Todos se acomodaram da melhor forma possível (o que não significou muita coisa, já que eles estavam no meio de uma floresta). Logo, pegaram no sono. Depois de algum tempo (Harry não soube precisar quanto), Harry despertou ao ouvir uma canção. Era a voz mais doce que Harry já ouvira na vida, como se um anjo cantasse. Curioso, levantou-se e olhou indeciso para os amigos, sabia que devia acordá-los e que não devia andar sozinho pela floresta, mas..."eles estão tão cansados", pensou. Resolveu seguir o som da voz, sozinho. Ela parecia vir de mais adiante, logo depois das árvores que circundavam o local onde eles pararam para descansar. Sem pensar no perigo que poderia estar correndo, Harry passou pelas árvores e viu que mais a frente havia um córrego. A voz parecia vir dali. Ao se aproximar viu que estava próximo a uma nascente, havia muitas pedras e ao fundo, uma gruta. Uma moça belíssima estava sentada em uma das pedras e enquanto cantava penteava os longos cabelos prateados. Harry ficou abismado com a beleza da moça. Ela, sem notar a presença do bruxinho, simplesmente cantava. Harry tentou se aproximar mais um pouquinho, e, como que ouvindo ou sentindo essa aproximação, a moça imediatamente parou de cantar. Olhou exatamente para onde Harry se encontrava e o viu ali. Sem graça, Harry murmurou:
- Desculpe!
- Harry Potter! - disse a moça com sua voz melodiosa - você deve tomar muito cuidado! Sua vida pode transformar-se ou deixar de existir, nesta noite!

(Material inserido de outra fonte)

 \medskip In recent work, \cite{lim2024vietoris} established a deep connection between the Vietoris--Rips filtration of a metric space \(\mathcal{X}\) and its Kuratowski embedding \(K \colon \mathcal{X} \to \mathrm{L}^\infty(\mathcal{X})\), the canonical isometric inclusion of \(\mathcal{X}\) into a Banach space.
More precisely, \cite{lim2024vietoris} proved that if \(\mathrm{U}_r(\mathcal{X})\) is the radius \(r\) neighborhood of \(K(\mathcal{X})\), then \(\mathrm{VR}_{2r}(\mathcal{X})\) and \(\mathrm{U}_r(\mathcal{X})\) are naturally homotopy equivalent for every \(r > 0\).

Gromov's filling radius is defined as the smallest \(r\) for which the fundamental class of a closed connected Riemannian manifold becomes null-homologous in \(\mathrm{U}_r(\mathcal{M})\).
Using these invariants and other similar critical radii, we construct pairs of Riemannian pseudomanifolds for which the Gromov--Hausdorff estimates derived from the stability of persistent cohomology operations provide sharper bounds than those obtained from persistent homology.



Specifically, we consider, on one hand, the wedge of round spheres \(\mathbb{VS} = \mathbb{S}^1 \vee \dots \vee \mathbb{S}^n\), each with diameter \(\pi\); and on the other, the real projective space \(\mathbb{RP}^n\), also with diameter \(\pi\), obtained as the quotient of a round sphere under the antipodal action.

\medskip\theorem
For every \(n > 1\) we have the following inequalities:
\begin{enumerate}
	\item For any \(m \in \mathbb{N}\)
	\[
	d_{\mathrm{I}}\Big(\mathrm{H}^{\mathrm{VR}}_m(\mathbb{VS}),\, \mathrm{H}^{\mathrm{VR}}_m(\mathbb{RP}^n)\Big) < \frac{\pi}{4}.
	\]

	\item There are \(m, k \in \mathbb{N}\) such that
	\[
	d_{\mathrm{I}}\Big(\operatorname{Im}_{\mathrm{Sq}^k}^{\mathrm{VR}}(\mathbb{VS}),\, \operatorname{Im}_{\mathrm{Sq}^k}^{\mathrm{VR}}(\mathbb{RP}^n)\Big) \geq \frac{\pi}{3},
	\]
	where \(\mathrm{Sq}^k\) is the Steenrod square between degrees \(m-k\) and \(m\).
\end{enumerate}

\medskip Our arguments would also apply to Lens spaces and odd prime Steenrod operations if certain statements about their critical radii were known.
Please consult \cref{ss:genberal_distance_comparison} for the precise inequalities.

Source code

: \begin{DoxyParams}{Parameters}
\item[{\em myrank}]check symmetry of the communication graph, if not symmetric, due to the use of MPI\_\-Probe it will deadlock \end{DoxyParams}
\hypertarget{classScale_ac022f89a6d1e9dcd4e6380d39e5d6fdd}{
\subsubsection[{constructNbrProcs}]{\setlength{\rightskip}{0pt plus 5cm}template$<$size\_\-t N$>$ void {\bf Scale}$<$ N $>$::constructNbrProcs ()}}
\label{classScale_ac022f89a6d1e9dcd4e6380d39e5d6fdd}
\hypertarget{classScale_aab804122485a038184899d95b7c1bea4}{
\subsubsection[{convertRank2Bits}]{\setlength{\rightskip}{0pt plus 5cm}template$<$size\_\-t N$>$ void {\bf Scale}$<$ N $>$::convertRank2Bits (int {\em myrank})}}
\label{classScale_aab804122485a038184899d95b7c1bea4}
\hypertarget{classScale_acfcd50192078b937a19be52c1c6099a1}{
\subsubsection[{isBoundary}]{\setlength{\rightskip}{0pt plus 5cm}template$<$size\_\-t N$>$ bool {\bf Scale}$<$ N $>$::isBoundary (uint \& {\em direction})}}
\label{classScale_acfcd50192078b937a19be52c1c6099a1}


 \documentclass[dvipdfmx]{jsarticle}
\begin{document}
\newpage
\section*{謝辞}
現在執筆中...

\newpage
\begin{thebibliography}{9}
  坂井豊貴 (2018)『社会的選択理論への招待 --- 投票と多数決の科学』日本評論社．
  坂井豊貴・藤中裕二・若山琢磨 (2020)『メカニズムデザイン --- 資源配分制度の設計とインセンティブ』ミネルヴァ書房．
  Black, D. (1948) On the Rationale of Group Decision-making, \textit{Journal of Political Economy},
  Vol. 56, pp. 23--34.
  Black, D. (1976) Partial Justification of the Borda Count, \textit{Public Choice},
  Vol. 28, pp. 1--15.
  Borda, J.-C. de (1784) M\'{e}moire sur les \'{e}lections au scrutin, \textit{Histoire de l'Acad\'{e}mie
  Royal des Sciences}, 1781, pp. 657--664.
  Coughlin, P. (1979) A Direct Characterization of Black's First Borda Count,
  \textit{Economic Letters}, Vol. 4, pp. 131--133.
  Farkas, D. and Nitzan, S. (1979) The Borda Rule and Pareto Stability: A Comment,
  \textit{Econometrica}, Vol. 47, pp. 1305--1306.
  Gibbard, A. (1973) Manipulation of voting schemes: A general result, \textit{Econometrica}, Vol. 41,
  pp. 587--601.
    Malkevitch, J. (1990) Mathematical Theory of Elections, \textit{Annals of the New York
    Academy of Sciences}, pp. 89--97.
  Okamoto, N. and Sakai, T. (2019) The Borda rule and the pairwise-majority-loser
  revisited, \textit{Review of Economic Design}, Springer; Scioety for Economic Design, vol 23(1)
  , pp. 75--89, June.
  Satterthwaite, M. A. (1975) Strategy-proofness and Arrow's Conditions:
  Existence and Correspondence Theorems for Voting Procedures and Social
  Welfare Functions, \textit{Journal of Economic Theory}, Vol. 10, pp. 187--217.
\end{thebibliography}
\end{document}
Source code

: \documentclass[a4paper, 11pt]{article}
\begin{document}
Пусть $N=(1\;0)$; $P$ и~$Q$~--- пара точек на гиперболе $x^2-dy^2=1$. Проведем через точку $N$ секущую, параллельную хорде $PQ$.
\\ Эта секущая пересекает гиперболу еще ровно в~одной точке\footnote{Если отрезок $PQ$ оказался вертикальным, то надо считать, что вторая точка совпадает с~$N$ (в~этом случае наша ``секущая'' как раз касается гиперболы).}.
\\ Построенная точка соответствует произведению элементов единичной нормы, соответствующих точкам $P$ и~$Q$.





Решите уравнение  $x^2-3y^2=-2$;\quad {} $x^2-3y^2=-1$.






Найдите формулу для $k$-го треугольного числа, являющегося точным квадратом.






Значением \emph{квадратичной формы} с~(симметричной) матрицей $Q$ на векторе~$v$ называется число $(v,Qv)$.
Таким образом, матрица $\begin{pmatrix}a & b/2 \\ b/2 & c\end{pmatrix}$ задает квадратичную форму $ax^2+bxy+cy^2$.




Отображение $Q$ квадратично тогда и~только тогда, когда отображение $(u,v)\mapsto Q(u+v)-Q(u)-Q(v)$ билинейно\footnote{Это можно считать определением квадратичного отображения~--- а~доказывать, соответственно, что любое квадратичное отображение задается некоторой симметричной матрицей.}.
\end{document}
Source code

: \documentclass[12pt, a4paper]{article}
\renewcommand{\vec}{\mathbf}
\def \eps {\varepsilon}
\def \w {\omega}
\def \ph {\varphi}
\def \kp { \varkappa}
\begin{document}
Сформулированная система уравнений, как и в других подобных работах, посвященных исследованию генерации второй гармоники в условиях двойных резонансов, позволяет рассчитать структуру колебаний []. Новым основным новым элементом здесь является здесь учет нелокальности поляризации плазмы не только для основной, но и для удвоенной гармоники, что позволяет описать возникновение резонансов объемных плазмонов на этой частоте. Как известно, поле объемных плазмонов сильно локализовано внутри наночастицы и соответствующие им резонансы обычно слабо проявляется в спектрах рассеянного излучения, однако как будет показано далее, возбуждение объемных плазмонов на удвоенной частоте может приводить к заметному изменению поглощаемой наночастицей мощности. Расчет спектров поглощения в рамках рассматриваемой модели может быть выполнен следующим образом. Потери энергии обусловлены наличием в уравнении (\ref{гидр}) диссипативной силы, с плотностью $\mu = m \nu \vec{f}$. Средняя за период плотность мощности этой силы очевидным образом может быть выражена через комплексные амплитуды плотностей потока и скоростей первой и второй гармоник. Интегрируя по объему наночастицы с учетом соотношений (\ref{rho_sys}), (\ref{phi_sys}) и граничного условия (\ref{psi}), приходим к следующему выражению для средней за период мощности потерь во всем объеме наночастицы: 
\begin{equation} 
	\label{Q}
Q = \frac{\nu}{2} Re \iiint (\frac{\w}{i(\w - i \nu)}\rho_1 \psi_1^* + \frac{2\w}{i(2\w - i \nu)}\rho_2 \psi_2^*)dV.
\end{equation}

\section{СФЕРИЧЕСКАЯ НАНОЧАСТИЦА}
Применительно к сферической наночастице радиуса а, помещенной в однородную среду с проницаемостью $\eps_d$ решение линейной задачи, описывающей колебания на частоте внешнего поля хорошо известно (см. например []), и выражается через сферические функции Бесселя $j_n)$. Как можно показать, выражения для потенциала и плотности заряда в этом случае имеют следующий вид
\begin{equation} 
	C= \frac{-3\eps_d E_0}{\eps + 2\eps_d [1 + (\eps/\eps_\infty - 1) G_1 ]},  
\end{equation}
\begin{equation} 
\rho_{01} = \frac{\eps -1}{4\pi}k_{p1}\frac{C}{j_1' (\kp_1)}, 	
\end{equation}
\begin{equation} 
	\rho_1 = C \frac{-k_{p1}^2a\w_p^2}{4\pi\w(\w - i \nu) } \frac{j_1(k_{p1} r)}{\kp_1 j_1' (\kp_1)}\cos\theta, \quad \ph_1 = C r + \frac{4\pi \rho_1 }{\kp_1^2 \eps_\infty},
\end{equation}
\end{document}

E sem avisar, mergulhou nas águas escuras do córrego. Harry ainda surpreso com a reação da moça, ficou observando a água, esperando que a moça retornasse à superfície. Acontece que a moça não retornava, e Harry começou a se preocupar. Olhava para a água, mas não conseguia enxergar a moça. Sem pensar duas vezes, jogou-se nas águas geladas. Para sua surpresa, o córrego era extremamente raso e sem entender, Harry ficou se perguntando o que teria acontecido à moça ou se não havia sonhado com tudo aquilo. Resolveu voltar à companhia dos amigos o mais rápido possível. Quando chegou lá, despertou Rony:
- Hum...o que foi? - perguntou Rony sonolento e depois vendo Hermione e Draco dormindo muito próximos um do outro, disse num tom alto: - Mione, acorda!!!
Ao se acomodar, Hermione sentou-se perto de Draco e quando a garota dormiu, sem querer, sua cabeça encostou no ombro do rapaz. Draco, por sua vez, tinha passado o braço pelo ombro de Hermione e ambos dormiram, assim, abraçadinhos, feito um casalzinho de namorados. Ao ouvir Rony praticamente gritar, Hermione e Draco acordaram num salto e ficaram bastante constrangidos com a situação em que se encontravam. Draco retirou o braço do ombro de Hermione e a garota passou a ajeitar o cabelo, extremamente corada.
- O que aconteceu com você, Potter? - perguntou Draco vendo Harry ensopado e tentando mudar de assunto.
- Ah, eu caí, quer dizer, entrei no riozinho ali na frente para ajudar uma moça...
- O que? Ajudar uma moça? - perguntou Rony
- É, peraí, deixa eu contar direito. - Harry contou como acordou ouvindo uma música e seu encontro com a moça misteriosa. - aí, ela simplesmente sumiu na água...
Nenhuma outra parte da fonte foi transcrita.